The Big Picture, by Sean Carroll, Ph.D. ’93 (Dutton, $28). Proceeding along a different path from the ancient sages, Carroll, a theoretical physicist and cosmologist at Caltech, begins at the beginning (“We are small, the universe is big”), and proceeds to explore “the hardest problem of all, that of how to construct meaning and values in a cosmos without transcendent purpose.” Note to publicists: the book may be too modestly titled.

5 Easy Theses, by James M. Stone ’69, Ph.D. ’73 (Houghton Mifflin, $24.99). During an especially loud, unilluminating election campaign, a former financial regulator and insurance executive outlines “commonsense solutions” to “obviously consequential problems”—keeping Social Security solvent, delivering affordable healthcare, and so on. Of course, as those problems loom larger, “it seems that our politics become smaller.” But Stone, summoning Adam Smith, remains hopeful.
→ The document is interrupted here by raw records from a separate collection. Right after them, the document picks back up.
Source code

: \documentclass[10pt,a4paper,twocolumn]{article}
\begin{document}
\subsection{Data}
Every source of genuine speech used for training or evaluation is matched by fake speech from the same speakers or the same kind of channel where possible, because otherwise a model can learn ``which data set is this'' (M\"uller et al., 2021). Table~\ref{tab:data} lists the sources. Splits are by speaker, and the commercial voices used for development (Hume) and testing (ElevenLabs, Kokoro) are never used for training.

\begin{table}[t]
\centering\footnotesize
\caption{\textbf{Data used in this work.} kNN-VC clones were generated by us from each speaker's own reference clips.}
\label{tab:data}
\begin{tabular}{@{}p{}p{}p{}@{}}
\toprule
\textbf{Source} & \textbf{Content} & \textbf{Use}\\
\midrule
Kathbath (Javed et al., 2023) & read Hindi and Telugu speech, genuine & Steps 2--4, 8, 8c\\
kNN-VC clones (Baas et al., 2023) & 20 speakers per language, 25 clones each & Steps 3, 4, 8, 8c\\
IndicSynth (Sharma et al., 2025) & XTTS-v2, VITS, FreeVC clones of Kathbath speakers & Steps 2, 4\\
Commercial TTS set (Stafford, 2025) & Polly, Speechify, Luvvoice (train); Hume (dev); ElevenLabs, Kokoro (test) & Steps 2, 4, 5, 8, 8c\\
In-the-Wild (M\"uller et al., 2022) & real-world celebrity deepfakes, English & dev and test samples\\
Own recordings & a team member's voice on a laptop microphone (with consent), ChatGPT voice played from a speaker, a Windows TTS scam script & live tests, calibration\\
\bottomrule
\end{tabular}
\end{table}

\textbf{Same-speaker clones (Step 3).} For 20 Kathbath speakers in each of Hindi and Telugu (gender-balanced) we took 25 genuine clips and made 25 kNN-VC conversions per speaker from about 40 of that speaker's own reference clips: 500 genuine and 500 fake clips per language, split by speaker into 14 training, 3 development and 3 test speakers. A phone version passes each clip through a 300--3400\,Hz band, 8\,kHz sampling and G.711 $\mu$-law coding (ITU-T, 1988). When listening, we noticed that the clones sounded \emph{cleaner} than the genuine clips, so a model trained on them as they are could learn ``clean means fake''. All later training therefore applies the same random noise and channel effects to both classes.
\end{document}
Economics Rules: The Rights and Wrongs of the Dismal Science, by Dani Rodrik, Ford Foundation professor of international political economy (W.W. Norton, $27.95). An economist, concerned that his peers “do a bad job of presenting their science to others,” reveals the field’s “large and evolving variety of frameworks, with different interpretations of how the world works” and diverse policy implications. The rap (that economics is a “single-minded paean” to markets and self-interest) is self-inflicted, he tells practitioners and lay readers alike.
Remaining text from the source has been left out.